Forcés d'innover ensemble, les médias suisses privilégient la proximité sur la techno 

Un sacré avertissement ! Les médias suisses n'en finissent pas d'être secoués par la votation nationale qui, l'an dernier, a bien failli jeter aux oubliettes leur audiovisuel public, finalement sauvé par son public. Ils ont donc décidé -- au moins pour leurs acteurs francophones--  de travailler ensemble pour voir comment innover.

Pour "réenchanter les médias", firmes publiques et privées, journaux comme télévisions ou radios nationales ou régionales se sont donc retrouvés cette semaine à Lausanne pour leur 1er Forum* des médias romandsL'occasion donc de partager des "best practices", de dépasser les clivages historiques et de découvrir des initiatives venant de certains d'entre eux ou de start-ups.

L'occasion aussi de parler du fond.

"L'innovation porte moins aujourd'hui sur la technologie ou les formats que sur les questions de liens" avec le public, a bien résumé Gaël Hürlimann, rédacteur en chef du numérique pour le quotidien Le Temps, de plus en plus lu en France. C'est vrai, a reconnu Serge Gumy, rédacteur en chef du quotidien régional La Liberté, ces dernières années, "nous avons perdu en humanité. Nous n'avons pas été assez à la rencontre des gens". "Nous nous sommes beaucoup perdus dans la tuyauterie, notre métier c'est journaliste, pas plombier", a renchéri Ariane Dayer, rédactrice en chef au groupe Tamedia.

Tous ont donc souligné cette première nécessité d'être en "conversation permanente" avec leur audience.

Mais ils sont aussi restés ouverts aux initiatives de modernité offertes par les nouvelles technologies, en privilégiant notamment des alliances pour travailler ensemble sur le renforcement du lien social. "Les sujets sont trop vastes pour avancer tout seul!".

Ainsi la SSR, l'audiovisuel public suisse, s'est associé au groupe de presse privé Ringier, mais aussi à l'Ecole polytechnique fédérale de Lausanne (EPFL) et le Triangle Azur, réseau qui réunit les Universités de Genève, de Lausanne et de Neuchâtel, pour lancer l’Initiative pour l’innovation dans les médias (IMI) dotée d'un fonds de soutien annuel d'environ 600 K €. Leurs premiers projets tournent autour de la lutte contre la désinformation. 

D'autres initiatives ont été présentées :

AINews, développée par La Liberté, la start-up Djebots et les écoles d'ingénieurs et de gestion de Fribourg pour insérer des messages personnalisés au sein des fils d'infos. "Le journalisme du futur est une conversation entre le lecteur et son journal". Radio Chablais utilise elle Whatsapp pour faire participer ses auditeurs à l'antenne.

 

Le robot-journaliste Tobi du groupe de presse Tamedia qui génère automatiquement des articles, notamment à l'occasion d'élections ou de rencontres sportives non couvertes par des journalistes.
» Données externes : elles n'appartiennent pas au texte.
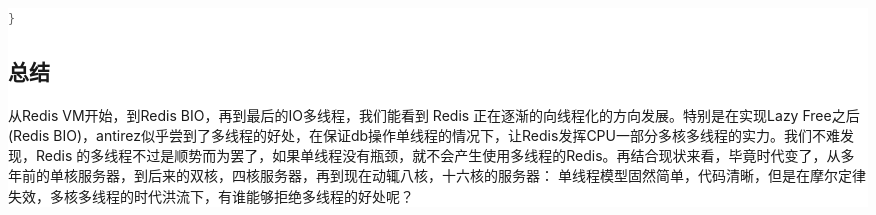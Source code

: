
 ```c
}
```

## 总结

从Redis VM开始，到Redis BIO，再到最后的IO多线程，我们能看到 Redis 正在逐渐的向线程化的方向发展。特别是在实现Lazy Free之后(Redis BIO)，antirez似乎尝到了多线程的好处，在保证db操作单线程的情况下，让Redis发挥CPU一部分多核多线程的实力。我们不难发现，Redis 的多线程不过是顺势而为罢了，如果单线程没有瓶颈，就不会产生使用多线程的Redis。再结合现状来看，毕竟时代变了，从多年前的单核服务器，到后来的双核，四核服务器，再到现在动辄八核，十六核的服务器：
单线程模型固然简单，代码清晰，但是在摩尔定律失效，多核多线程的时代洪流下，有谁能够拒绝多线程的好处呢？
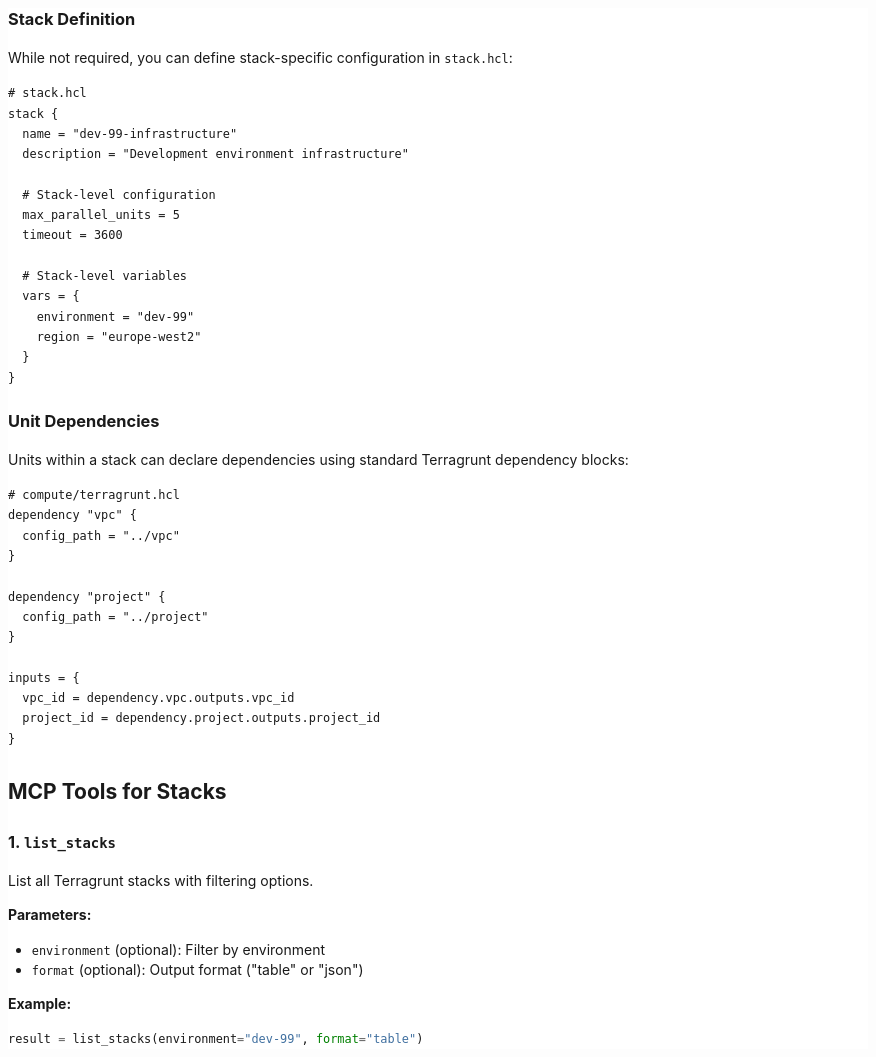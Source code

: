 ### Stack Definition

While not required, you can define stack-specific configuration in `stack.hcl`:

```hcl
# stack.hcl
stack {
  name = "dev-99-infrastructure"
  description = "Development environment infrastructure"
  
  # Stack-level configuration
  max_parallel_units = 5
  timeout = 3600
  
  # Stack-level variables
  vars = {
    environment = "dev-99"
    region = "europe-west2"
  }
}
```

### Unit Dependencies

Units within a stack can declare dependencies using standard Terragrunt dependency blocks:

```hcl
# compute/terragrunt.hcl
dependency "vpc" {
  config_path = "../vpc"
}

dependency "project" {
  config_path = "../project"
}

inputs = {
  vpc_id = dependency.vpc.outputs.vpc_id
  project_id = dependency.project.outputs.project_id
}
```

## MCP Tools for Stacks

### 1. `list_stacks`

List all Terragrunt stacks with filtering options.

**Parameters:**
- `environment` (optional): Filter by environment
- `format` (optional): Output format ("table" or "json")

**Example:**
```python
result = list_stacks(environment="dev-99", format="table")
```
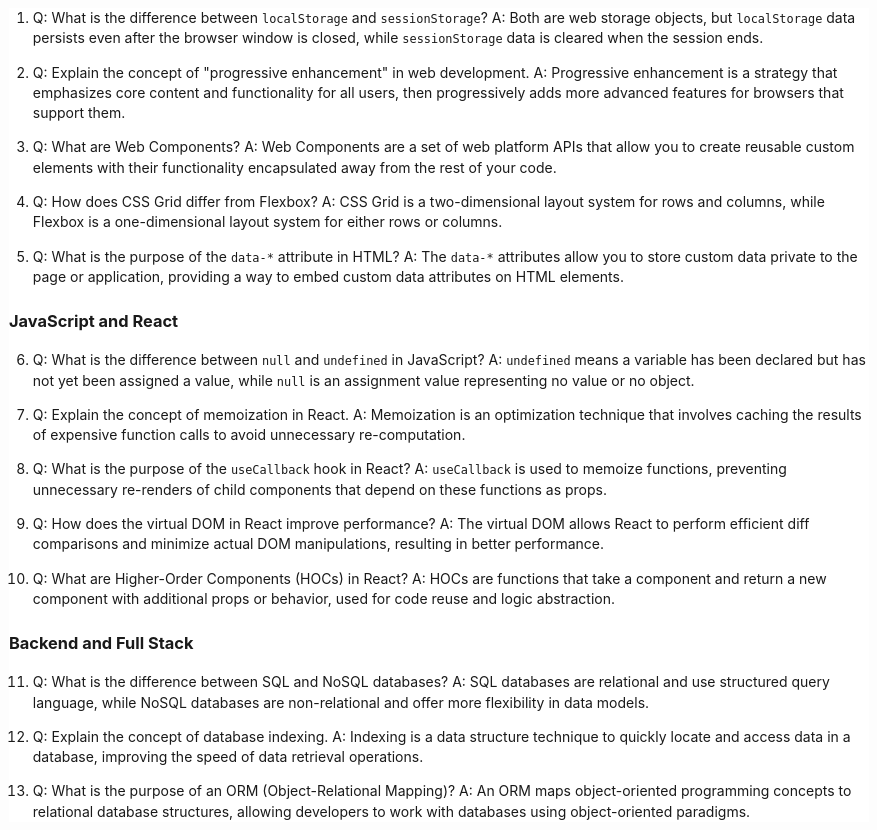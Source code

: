1. Q: What is the difference between `localStorage` and `sessionStorage`?
   A: Both are web storage objects, but `localStorage` data persists even after the browser window is closed, while `sessionStorage` data is cleared when the session ends.

2. Q: Explain the concept of "progressive enhancement" in web development.
   A: Progressive enhancement is a strategy that emphasizes core content and functionality for all users, then progressively adds more advanced features for browsers that support them.

3. Q: What are Web Components?
   A: Web Components are a set of web platform APIs that allow you to create reusable custom elements with their functionality encapsulated away from the rest of your code.

4. Q: How does CSS Grid differ from Flexbox?
   A: CSS Grid is a two-dimensional layout system for rows and columns, while Flexbox is a one-dimensional layout system for either rows or columns.

5. Q: What is the purpose of the `data-*` attribute in HTML?
   A: The `data-*` attributes allow you to store custom data private to the page or application, providing a way to embed custom data attributes on HTML elements.

### JavaScript and React

6. Q: What is the difference between `null` and `undefined` in JavaScript?
   A: `undefined` means a variable has been declared but has not yet been assigned a value, while `null` is an assignment value representing no value or no object.

7. Q: Explain the concept of memoization in React.
   A: Memoization is an optimization technique that involves caching the results of expensive function calls to avoid unnecessary re-computation.

8. Q: What is the purpose of the `useCallback` hook in React?
   A: `useCallback` is used to memoize functions, preventing unnecessary re-renders of child components that depend on these functions as props.

9. Q: How does the virtual DOM in React improve performance?
   A: The virtual DOM allows React to perform efficient diff comparisons and minimize actual DOM manipulations, resulting in better performance.

10. Q: What are Higher-Order Components (HOCs) in React?
    A: HOCs are functions that take a component and return a new component with additional props or behavior, used for code reuse and logic abstraction.

### Backend and Full Stack

11. Q: What is the difference between SQL and NoSQL databases?
    A: SQL databases are relational and use structured query language, while NoSQL databases are non-relational and offer more flexibility in data models.

12. Q: Explain the concept of database indexing.
    A: Indexing is a data structure technique to quickly locate and access data in a database, improving the speed of data retrieval operations.

13. Q: What is the purpose of an ORM (Object-Relational Mapping)?
    A: An ORM maps object-oriented programming concepts to relational database structures, allowing developers to work with databases using object-oriented paradigms.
Ses contenus ont parfois mieux "scoré" que des compte-rendus traditionnels, dit-on chez Tamedia, "des journalistes ont été choqués de si bons scores de satisfaction".

La RTS, branche francophone de la SSR, a mis en production une intelligence artificielle pour indexer les vidéos d'archives en utilisant des technos de recherche visuelle, reconnaissance faciale et identification de locuteurs.

Des start-ups suisses bousculent le jeu

Kapaw est un média d'actu pour les jeunes suisses qui met l'accent sur une conso mobile, sur les réseaux sociaux et en vidéo.

Heidi.News créé par l'ancien éditeur numérique du Monde, Serge Michel, va mettre l'accent sur deux formats : les flux et les explorations. Employant 14 personnes dont 8 journalistes, il a déjà levé 1 million de FS avant une nouvelle levée prochaine. Avec 2 recettes : "on attend qu'un produit marche avant d'en lancer un autre; et on s'intéresse beaucoup aux communautés".

Finity qui produit des contenus pour des grandes firmes en utilisant l'IA ou encore SmartWall qu propose des paywalls dynamiques pour la presse.

Le président de Tamedia, Pietro Supino, a enfin évoqué la possibilité pour les médias romands de se doter à terme d'une plateforme de login commune. La branche est "contrainte d'innover", a souligné Daniel Pillard, directeur de Ringier Axel Springer pour la Suisse romande.

ES

 


*Disclosure: j'ai eu le privilège d'être invité à Lausanne pour partager certaines de nos analyses lors d'une des keynotes de cette journée.